Iehab N. Talukder

1st Year Graduate Student

Department: Cold Spring Harbor Laboratory

Graduate Program: Neuroscience

Advisor: Hiro Furukawa (rotation)


Abstract (rotation):

Title: The N terminus of the Outer Membrane Usher Plays a Critical Role in Pilus Biogenesis Beyond the Initial Targeting of Chaperone-Subunit Complexes

The pathogenesis of uropathogenic Escherichia coli arises from its ability to recognize and attach to host kidney and bladder epithelia by means of P and type 1 pili, causing pyelonephritis and cystitis, respectively. Both pili are made up of multiple subunits forming a helical rod and a distal tip fibrillum containing the adhesin subunit. In the periplasm, each of these subunits forms a complex with a chaperone, which is then targeted to an outer membrane (OM) usher protein for assembly and secretion of the pilus to the bacterial surface. The usher has a ß-barrel structure with a central channel for secretion. It contains exposed periplasmic and extracellular loops with distinct domains for initial binding of chaperone-subunit complexes and their subsequent assembly into a composite pilus.

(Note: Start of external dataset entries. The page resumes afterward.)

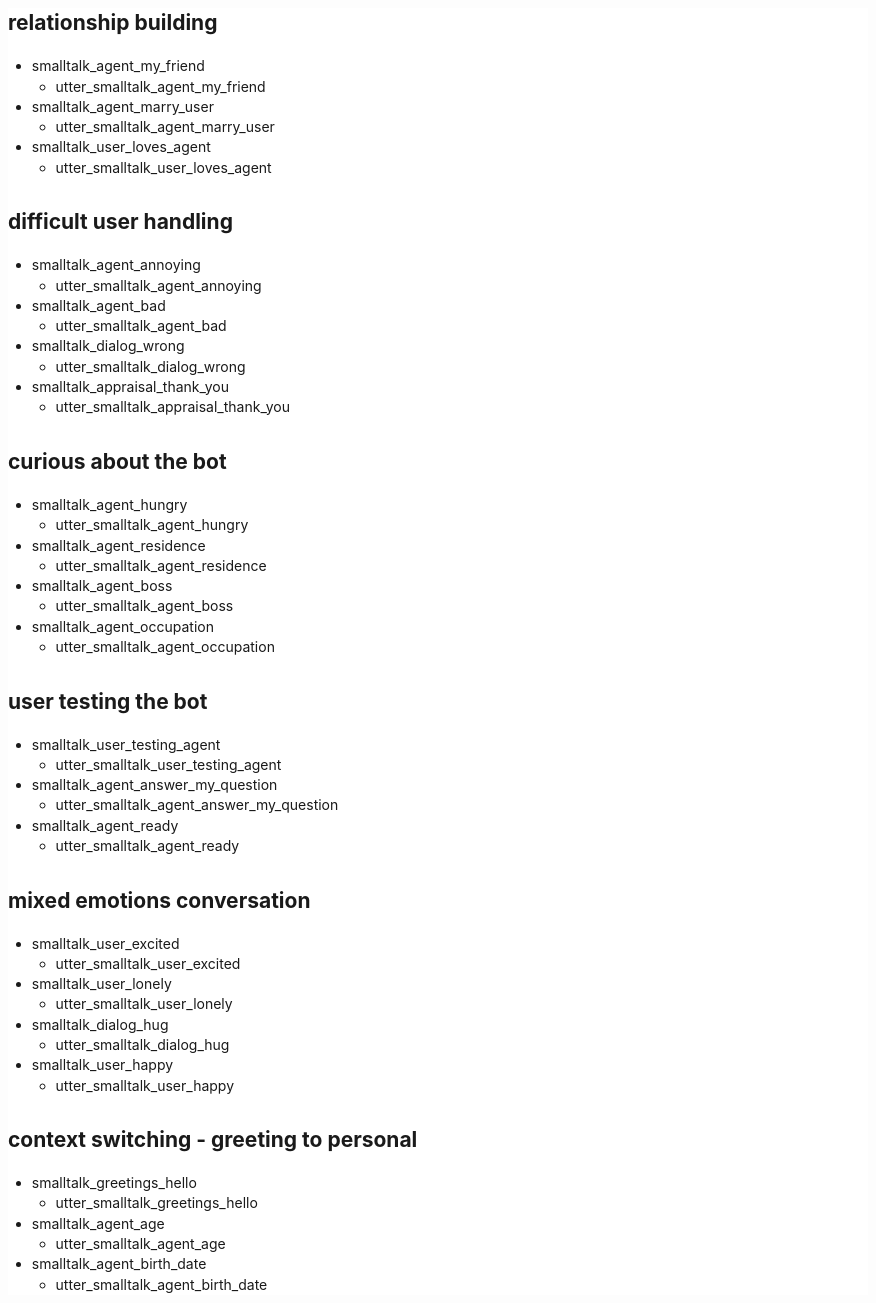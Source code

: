## relationship building
* smalltalk_agent_my_friend
  - utter_smalltalk_agent_my_friend
* smalltalk_agent_marry_user
  - utter_smalltalk_agent_marry_user
* smalltalk_user_loves_agent
  - utter_smalltalk_user_loves_agent

## difficult user handling
* smalltalk_agent_annoying
  - utter_smalltalk_agent_annoying
* smalltalk_agent_bad
  - utter_smalltalk_agent_bad
* smalltalk_dialog_wrong
  - utter_smalltalk_dialog_wrong
* smalltalk_appraisal_thank_you
  - utter_smalltalk_appraisal_thank_you

## curious about the bot
* smalltalk_agent_hungry
  - utter_smalltalk_agent_hungry
* smalltalk_agent_residence
  - utter_smalltalk_agent_residence
* smalltalk_agent_boss
  - utter_smalltalk_agent_boss
* smalltalk_agent_occupation
  - utter_smalltalk_agent_occupation

## user testing the bot
* smalltalk_user_testing_agent
  - utter_smalltalk_user_testing_agent
* smalltalk_agent_answer_my_question
  - utter_smalltalk_agent_answer_my_question
* smalltalk_agent_ready
  - utter_smalltalk_agent_ready

## mixed emotions conversation
* smalltalk_user_excited
  - utter_smalltalk_user_excited
* smalltalk_user_lonely
  - utter_smalltalk_user_lonely
* smalltalk_dialog_hug
  - utter_smalltalk_dialog_hug
* smalltalk_user_happy
  - utter_smalltalk_user_happy

## context switching - greeting to personal
* smalltalk_greetings_hello
  - utter_smalltalk_greetings_hello
* smalltalk_agent_age
  - utter_smalltalk_agent_age
* smalltalk_agent_birth_date
  - utter_smalltalk_agent_birth_date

Previous work demonstrated that the usher N terminus is required for initial binding of chaperone-subunit complexes. I have constructed four usher mutants of the type 1 pilus system with mutations in the N-terminal region. Three of these mutants are completely defective for pilus assembly. Pilus extraction and hemagglutination assays showed that they are unable to assemble any pilus component on the bacterial surface. However, they are able to bind to the chaperone-adhesin complex, the first subunit to be targeted to the usher during pilus assembly, and undergo the proper initial conformational change, as proven by trypsin susceptibility experiments of the usher. These results demonstrate that the usher N terminus is not only the initial targeting site for chaperone-subunit complexes, as previously thought, but also plays a significant role in subsequent steps in pilus biogenesis.